What are trading currency pairs for newcomers?

In essence, the difference between retail trading in general and working with crypto pairs does not exist. Alternatives are niche approaches like buying and holding or focusing on derivatives exclusively. The vast majority of retail traders are focused on working with various pairs and trying to identify assets that they can understand.

Beginners should stay away from more complicated investment instruments like staking, participating in staking pools, or working with derivatives. These fields require intensive preparation, studying, and knowledge acquisition. Many people who do not have any prior exposure to the crypto industry won’t be able to effectively use these investment tools.

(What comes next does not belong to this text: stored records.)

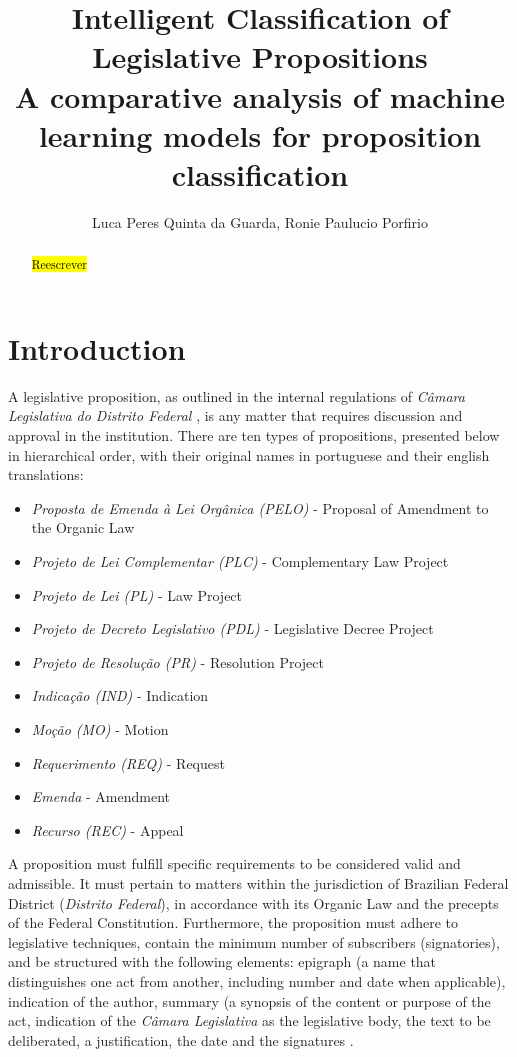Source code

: \documentclass[12pt]{article}
\title{Intelligent Classification of Legislative Propositions \\ \normalsize A comparative analysis of machine learning models for proposition classification}
\author{Luca Peres Quinta da Guarda\inst{1}, Ronie Paulucio Porfirio\inst{1}}
\newcommand{\revisar}[1]{\hl{#1}}
\begin{document}
 
	
	\maketitle
	
\begin{abstract}
	\revisar{Reescrever}
\end{abstract}

\section{Introduction}


A legislative proposition, as outlined in the internal regulations of \emph{Câmara Legislativa do Distrito Federal} \cite{CLDF2018}, is any matter that requires discussion and approval in the institution. There are ten types of propositions, presented below in hierarchical order, with their original names in portuguese and their english translations:

\begin{itemize}
	\item \emph{Proposta de Emenda à Lei Orgânica (PELO)} - Proposal of Amendment to the Organic Law 
	\item \emph{Projeto de Lei Complementar (PLC)} - Complementary Law Project
	\item \emph{Projeto de Lei (PL)} - Law Project
	\item \emph{Projeto de Decreto Legislativo (PDL)} - Legislative Decree Project
	\item \emph{Projeto de Resolução (PR)} - Resolution Project 
	\item \emph{Indicação (IND)} - Indication
	\item \emph{Moção (MO)} - Motion
	\item \emph{Requerimento (REQ)} - Request
	\item \emph{Emenda} - Amendment
	\item \emph{Recurso (REC)} - Appeal
\end{itemize}

A proposition must fulfill specific requirements to be considered valid and admissible. It must pertain to matters within the jurisdiction of Brazilian Federal District (\emph{Distrito Federal}), in accordance with its Organic Law and the precepts of the Federal Constitution. Furthermore, the proposition must adhere to legislative techniques, contain the minimum number of subscribers (signatories), and be structured with the following elements: epigraph (a name that distinguishes one act from another, including number and date when applicable), indication of the author, summary (a synopsis of the content or purpose of the act, indication of the \emph{Câmara Legislativa} as the legislative body, the text to be deliberated, a justification, the date and the signatures \cite{Conceitos2024}.
\end{document}
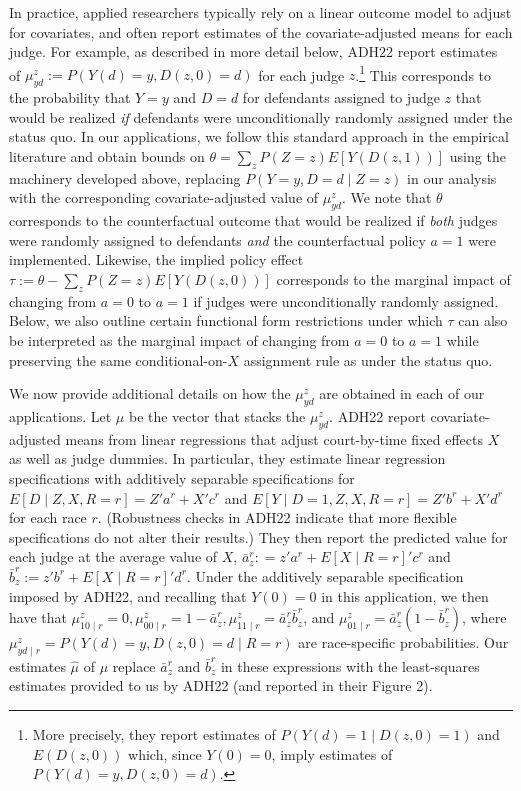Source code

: \documentclass[12pt]{article}%
\theoremstyle{definition}
\newcommand\1{\operatorname{I}\indicatorfence}
\begin{document}
\begin{appendices}
In practice, applied researchers typically rely on a linear outcome model to adjust for covariates, and often report estimates of the covariate-adjusted means for each judge. For example, as described in more detail below, ADH22 report estimates of $\mu_{yd}^z  :=P(Y(d)=y,D(z,0)=d)$ for each judge $z$.\footnote{More precisely, they report estimates of $P(Y(d) =1 \mid D(z,0)=1)$ and $E(D(z,0))$ which, since $Y(0)=0$, imply estimates of $P(Y(d)=y,D(z,0)=d)$.} This corresponds to the probability that $Y=y$ and $D=d$ for defendants assigned to judge $z$ that would be realized \emph{if} defendants were unconditionally randomly assigned under the status quo. In our applications, we follow this standard approach in the empirical literature and obtain bounds on $\theta = \sum_z P(Z=z) E[Y(D(z,1))]$ using the machinery developed above, replacing $P(Y=y,D=d \mid Z=z)$ in our analysis with the corresponding covariate-adjusted value of $\mu^z_{yd}$. We note that $\theta$ corresponds to the counterfactual outcome that would be realized if \emph{both} judges were randomly assigned to defendants \emph{and} the counterfactual policy $a=1$ were implemented. Likewise, the implied policy effect $\tau := \theta - \sum_z P(Z=z) E[Y(D(z,0))]$ corresponds to the marginal impact of changing from $a=0$ to $a=1$ if judges were unconditionally randomly assigned. Below, we also outline certain functional form restrictions under which $\tau$ can also be interpreted as the marginal impact of changing from $a=0$ to $a=1$ while preserving the same conditional-on-$X$ assignment rule as under the status quo.


We now provide additional details on how the $\mu_{yd}^z$ are obtained in each of our applications. Let $\mu$ be the vector that stacks the $\mu_{yd}^z$. ADH22 report covariate-adjusted means from linear regressions that adjust court-by-time fixed effects $X$ as well as judge dummies. In particular, they estimate linear regression specifications with additively separable specifications for $E[D\mid Z, X, R=r]=Z'a^{r}+X'c^{r}$ and
$E[Y\mid D=1,Z, X, R=r]=Z'b^{r}+X'd^{r}$ for each race $r$. (Robustness checks in
ADH22 indicate that more flexible specifications do not alter their results.) They then report the predicted value for each judge at the average value of $X$, $\bar{a}_z^r: = z' a^r + E[X \mid R=r]' c^r$ and $\bar{b}_z^r:=z' b^r + E[X \mid R=r]'d^r$. Under the additively separable specification imposed by ADH22, and recalling that $Y(0)=0$ in this application, we then have that $\mu_{10 \mid r}^z = 0, \mu_{00\mid r}^z = 1 - \bar{a}_z^r, \mu_{11 \mid r}^z = \bar{a}_z^r \bar{b}_z^r$, and $\mu_{01\mid r}^z = \bar{a}_z^r (1-\bar{b}_z^r)$, where $\mu_{yd\mid r}^z=P(Y(d)=y, D(z,0)=d\mid R=r)$ are race-specific probabilities. Our estimates $\hat{\mu}$ of $\mu$ replace $\bar{a}_z^r$ and $\bar{b}_z^r$ in these expressions with the least-squares estimates provided to us by ADH22 (and reported in their Figure 2).


\end{appendices}
\end{document}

On the other hand, trading pairs is intuitive and simple. Technical analysis is a crucial skill that you will need to learn at least entry-level to make informed decisions. Focusing on understanding how to trade cryptocurrencies efficiently is the best course of action for newbies.

Final thoughts

Cryptocurrency pairs are excellent financial instruments for people who want to start trading crypto. These are direct comparisons between multiple digital assets. If you study them for a while, you will start noticing connections and relations that occur in the industry naturally. You will start understanding how prices behave and why they change course.

It is important to focus on learning more about varying digital crypto assets to understand which investment opportunities will be the most profitable.